I never owned a rifle with a light contoured barrel that was custom until a few years ago, so I have never attempted to get high levels of accuracy from a sporter barrel before. At the range I was having fits with two new rifles. With each rifle, I had 10-20 shot ladder tests with two different powders, all of which were about the size of a nickel. So four groups of at least ten shots, spanning a range of 5+ grains of powder and all around .5ish MOA. But my 5-shot groups were over 1 MOA. Usually I could put three in one hole, and then fall apart. In the reloading room a gunsmith and benchrest competitor says “so why not just shoot a three shot group with each rifle and see what happens?”. I said “I don’t know, I guess I’d just feel better evaluating a rifle with five shots.” And he says “those skinny barrels aren’t gonna hold up to five shots without letting them cool. You shot those ladder tests coming back in here and loading one round at a time”. So I loaded three, shot three, repeated it with the other rifle, giving the first rifle time to cool down, then repeated the process, and each rifle produced a three shot group at 100yds, and again at 200yds that was .5-.75 MOA. I can’t say I’ve done it enough to prove it beyond a shadow of a doubt, but it seemed to be what cured the “problem”. One was a 30-06AI and the other a 280AI. Both of those will run a little hotter than a 30-06, but it seems it’s possible that a barrel could heat up enough to matter in fewer than five shots.
 
I never owned a rifle with a light contoured barrel that was custom until a few years ago, so I have never attempted to get high levels of accuracy from a sporter barrel before. At the range I was having fits with two new rifles. With each rifle, I had 10-20 shot ladder tests with two different powders, all of which were about the size of a nickel. So four groups of at least ten shots, spanning a range of 5+ grains of powder and all around .5ish MOA. But my 5-shot groups were over 1 MOA. Usually I could put three in one hole, and then fall apart. In the reloading room a gunsmith and benchrest competitor says “so why not just shoot a three shot group with each rifle and see what happens?”. I said “I don’t know, I guess I’d just feel better evaluating a rifle with five shots.” And he says “those skinny barrels aren’t gonna hold up to five shots without letting them cool. You shot those ladder tests coming back in here and loading one round at a time”. So I loaded three, shot three, repeated it with the other rifle, giving the first rifle time to cool down, then repeated the process, and each rifle produced a three shot group at 100yds, and again at 200yds that was .5-.75 MOA. I can’t say I’ve done it enough to prove it beyond a shadow of a doubt, but it seemed to be what cured the “problem”. One was a 30-06AI and the other a 280AI. Both of those will run a little hotter than a 30-06, but it seems it’s possible that a barrel could heat up enough to matter in fewer than five shots.

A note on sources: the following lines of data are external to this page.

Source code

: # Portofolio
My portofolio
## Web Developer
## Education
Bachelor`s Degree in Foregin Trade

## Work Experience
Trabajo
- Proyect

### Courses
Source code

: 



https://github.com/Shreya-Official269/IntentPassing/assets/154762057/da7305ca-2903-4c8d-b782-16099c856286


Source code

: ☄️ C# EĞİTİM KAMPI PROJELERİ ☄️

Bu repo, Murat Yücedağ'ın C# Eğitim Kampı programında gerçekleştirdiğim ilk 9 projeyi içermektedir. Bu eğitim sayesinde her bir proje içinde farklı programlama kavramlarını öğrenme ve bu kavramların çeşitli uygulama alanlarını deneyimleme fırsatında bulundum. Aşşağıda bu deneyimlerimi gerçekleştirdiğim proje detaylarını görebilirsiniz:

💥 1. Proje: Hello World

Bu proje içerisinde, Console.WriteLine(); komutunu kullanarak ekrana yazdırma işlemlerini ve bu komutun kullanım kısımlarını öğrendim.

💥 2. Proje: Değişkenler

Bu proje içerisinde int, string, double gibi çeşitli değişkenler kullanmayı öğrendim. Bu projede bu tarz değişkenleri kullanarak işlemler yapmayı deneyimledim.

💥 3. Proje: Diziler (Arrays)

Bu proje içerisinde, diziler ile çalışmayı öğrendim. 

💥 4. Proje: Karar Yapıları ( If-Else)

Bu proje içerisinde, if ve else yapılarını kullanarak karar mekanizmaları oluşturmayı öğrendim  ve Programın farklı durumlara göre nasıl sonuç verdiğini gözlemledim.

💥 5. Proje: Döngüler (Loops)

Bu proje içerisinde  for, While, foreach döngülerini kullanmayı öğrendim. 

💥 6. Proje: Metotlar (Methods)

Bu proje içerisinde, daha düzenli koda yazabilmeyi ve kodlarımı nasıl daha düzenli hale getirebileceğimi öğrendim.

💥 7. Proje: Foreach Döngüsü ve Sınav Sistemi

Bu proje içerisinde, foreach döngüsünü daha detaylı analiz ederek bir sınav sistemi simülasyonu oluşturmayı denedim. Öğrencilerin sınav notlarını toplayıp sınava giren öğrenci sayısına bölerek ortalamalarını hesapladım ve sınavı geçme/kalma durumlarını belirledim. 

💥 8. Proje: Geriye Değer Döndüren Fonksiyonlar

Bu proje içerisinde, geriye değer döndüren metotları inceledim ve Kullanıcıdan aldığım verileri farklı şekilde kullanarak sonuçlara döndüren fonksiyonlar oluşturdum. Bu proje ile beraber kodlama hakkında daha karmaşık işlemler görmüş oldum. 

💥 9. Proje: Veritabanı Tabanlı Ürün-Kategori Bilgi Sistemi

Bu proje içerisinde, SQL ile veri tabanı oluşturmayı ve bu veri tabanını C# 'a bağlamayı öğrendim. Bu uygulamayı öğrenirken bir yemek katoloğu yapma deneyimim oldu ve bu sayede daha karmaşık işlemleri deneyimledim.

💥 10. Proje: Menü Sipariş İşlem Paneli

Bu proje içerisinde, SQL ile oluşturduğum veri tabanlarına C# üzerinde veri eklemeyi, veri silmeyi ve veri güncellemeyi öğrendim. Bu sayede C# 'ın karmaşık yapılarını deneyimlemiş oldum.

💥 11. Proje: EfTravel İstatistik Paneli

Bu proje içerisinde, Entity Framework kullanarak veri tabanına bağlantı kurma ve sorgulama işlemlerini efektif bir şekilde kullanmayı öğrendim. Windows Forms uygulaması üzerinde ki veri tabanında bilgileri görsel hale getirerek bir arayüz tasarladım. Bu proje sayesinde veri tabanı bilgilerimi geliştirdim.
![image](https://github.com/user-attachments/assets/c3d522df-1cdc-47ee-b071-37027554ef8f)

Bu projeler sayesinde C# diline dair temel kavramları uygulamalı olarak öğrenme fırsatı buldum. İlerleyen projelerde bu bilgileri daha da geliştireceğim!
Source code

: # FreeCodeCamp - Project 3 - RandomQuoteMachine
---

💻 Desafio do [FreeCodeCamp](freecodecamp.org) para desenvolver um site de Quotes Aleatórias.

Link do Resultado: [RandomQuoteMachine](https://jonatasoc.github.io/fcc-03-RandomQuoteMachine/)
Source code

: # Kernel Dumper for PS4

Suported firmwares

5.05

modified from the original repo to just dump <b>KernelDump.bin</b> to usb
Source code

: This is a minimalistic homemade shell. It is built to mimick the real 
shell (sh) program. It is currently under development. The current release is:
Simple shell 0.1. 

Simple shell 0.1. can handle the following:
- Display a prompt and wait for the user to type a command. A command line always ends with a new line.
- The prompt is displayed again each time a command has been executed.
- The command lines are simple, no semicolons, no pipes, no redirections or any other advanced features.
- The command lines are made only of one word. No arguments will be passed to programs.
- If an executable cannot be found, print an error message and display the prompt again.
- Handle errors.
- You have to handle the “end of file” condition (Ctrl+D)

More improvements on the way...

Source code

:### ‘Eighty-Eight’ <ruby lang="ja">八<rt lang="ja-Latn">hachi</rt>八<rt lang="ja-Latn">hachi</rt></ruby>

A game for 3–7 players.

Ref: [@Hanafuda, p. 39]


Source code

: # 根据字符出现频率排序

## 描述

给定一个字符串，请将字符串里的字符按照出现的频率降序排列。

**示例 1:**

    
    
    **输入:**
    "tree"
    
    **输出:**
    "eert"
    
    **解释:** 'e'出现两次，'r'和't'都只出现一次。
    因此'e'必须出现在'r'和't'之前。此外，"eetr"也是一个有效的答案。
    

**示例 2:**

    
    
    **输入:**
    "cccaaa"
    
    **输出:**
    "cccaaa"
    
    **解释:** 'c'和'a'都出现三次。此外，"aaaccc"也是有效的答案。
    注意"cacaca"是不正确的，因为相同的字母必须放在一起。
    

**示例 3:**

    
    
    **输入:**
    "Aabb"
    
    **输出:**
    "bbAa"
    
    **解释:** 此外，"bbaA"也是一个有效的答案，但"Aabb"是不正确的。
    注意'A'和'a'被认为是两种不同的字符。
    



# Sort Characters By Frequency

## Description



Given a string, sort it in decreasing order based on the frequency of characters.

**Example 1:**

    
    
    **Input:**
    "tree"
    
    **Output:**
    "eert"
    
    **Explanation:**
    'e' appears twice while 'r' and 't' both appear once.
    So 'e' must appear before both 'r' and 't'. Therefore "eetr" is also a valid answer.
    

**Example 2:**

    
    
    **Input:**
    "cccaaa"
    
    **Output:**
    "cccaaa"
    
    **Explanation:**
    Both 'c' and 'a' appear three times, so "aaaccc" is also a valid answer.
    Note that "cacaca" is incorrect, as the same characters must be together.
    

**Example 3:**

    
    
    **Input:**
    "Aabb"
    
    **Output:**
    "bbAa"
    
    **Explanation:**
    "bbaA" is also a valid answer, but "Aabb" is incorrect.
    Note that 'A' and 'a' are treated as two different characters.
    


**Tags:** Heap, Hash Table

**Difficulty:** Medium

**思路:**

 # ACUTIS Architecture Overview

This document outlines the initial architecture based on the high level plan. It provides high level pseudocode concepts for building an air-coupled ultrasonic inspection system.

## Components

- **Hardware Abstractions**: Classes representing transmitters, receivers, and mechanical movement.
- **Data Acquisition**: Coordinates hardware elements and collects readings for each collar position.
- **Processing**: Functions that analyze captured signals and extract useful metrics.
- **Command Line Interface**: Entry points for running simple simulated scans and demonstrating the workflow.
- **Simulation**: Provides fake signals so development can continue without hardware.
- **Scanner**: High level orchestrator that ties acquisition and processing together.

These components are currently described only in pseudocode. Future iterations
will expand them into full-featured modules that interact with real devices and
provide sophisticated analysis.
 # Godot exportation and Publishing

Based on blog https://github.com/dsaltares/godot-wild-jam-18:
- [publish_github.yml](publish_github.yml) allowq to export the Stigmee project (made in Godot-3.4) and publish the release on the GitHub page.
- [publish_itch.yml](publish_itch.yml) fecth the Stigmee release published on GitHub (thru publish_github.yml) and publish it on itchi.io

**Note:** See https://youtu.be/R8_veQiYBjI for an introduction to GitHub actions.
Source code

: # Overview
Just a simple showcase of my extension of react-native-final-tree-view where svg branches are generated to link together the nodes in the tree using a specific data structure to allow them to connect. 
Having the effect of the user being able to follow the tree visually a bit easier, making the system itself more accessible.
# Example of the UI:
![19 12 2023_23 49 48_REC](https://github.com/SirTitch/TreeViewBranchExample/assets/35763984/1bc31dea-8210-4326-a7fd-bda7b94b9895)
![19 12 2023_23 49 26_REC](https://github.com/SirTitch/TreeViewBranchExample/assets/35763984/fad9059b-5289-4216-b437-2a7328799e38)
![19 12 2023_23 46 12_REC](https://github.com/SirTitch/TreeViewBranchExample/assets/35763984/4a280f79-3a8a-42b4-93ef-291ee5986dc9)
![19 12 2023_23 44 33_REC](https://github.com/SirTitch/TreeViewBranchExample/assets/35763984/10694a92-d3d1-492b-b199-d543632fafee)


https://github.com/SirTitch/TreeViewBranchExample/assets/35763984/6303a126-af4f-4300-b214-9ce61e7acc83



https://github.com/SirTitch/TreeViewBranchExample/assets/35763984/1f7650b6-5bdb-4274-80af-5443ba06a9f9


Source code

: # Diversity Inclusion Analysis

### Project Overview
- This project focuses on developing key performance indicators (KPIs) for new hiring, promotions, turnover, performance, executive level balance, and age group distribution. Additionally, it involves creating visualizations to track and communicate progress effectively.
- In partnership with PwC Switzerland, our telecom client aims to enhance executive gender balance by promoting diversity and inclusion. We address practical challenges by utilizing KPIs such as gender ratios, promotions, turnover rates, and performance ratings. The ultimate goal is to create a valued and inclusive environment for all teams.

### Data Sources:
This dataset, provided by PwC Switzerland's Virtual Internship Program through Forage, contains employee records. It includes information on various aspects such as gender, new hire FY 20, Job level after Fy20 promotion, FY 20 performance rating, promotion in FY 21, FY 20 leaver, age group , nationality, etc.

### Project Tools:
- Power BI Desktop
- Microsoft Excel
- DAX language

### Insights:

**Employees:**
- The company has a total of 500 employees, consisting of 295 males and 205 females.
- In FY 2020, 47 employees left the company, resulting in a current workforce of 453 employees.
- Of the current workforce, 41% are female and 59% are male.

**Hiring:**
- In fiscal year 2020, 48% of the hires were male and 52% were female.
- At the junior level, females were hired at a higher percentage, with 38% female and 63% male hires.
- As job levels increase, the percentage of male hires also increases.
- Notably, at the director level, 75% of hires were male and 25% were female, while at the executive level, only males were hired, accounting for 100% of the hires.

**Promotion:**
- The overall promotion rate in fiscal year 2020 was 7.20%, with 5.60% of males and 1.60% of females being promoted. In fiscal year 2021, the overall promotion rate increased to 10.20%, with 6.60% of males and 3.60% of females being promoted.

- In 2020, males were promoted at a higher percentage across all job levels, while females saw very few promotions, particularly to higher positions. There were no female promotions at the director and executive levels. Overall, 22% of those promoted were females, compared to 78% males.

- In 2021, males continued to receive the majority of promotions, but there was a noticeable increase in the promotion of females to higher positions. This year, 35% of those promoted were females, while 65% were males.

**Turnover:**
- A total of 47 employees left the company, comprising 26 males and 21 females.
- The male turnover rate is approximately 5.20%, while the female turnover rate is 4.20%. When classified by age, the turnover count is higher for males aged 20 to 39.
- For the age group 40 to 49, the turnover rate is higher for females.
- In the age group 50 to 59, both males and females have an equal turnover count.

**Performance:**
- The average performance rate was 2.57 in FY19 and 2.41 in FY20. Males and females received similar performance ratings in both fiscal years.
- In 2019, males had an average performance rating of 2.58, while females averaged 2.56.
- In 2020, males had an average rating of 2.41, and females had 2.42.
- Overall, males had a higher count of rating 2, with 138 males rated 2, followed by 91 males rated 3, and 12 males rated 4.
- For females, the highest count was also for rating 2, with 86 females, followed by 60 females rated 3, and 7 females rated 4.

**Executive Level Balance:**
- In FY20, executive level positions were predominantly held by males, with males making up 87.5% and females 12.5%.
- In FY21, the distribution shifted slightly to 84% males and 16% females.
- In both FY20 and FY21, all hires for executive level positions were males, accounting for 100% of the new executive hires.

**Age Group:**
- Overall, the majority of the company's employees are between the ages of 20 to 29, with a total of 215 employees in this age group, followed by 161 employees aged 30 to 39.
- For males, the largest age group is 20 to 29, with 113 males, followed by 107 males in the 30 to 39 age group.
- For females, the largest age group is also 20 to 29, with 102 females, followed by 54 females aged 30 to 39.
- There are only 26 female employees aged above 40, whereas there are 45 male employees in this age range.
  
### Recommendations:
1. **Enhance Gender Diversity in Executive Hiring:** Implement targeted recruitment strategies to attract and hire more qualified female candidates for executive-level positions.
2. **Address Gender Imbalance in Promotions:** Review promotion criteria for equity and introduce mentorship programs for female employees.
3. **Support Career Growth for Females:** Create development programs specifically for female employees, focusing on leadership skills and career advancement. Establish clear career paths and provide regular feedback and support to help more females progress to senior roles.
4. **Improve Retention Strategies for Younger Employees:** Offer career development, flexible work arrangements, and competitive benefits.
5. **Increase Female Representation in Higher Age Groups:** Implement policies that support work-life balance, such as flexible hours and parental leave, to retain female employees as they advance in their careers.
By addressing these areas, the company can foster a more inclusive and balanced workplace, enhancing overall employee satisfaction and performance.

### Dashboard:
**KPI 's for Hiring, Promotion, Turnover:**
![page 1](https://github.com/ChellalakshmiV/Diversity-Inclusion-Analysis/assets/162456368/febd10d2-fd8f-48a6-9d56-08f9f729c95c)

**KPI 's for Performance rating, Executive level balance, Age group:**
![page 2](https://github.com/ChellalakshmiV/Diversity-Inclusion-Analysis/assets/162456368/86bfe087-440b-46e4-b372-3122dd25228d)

I'm positive you're right and that it happens at times. But 5 rounds of 30-06 aint that much and a barrel shouldn't get that hot and if it's properly stress relieved it shouldn't be throwing shots. I'm of the opinion that people blame hot barrels for lots of issues that aren't because of a barrel getting hot. Much of the time the "issue" being that groups get bigger when more shots are in them.
 
I'm positive you're right and that it happens at times. But 5 rounds of 30-06 aint that much and a barrel shouldn't get that hot and if it's properly stress relieved it shouldn't be throwing shots. I'm of the opinion that people blame hot barrels for lots of issues that aren't because of a barrel getting hot. Much of the time the "issue" being that groups get bigger when more shots are in them.
My barrel is a sporter and I am in the better safe than sorry camp. When it heats up to where I can't hold it for 10 seconds, I stop and wait.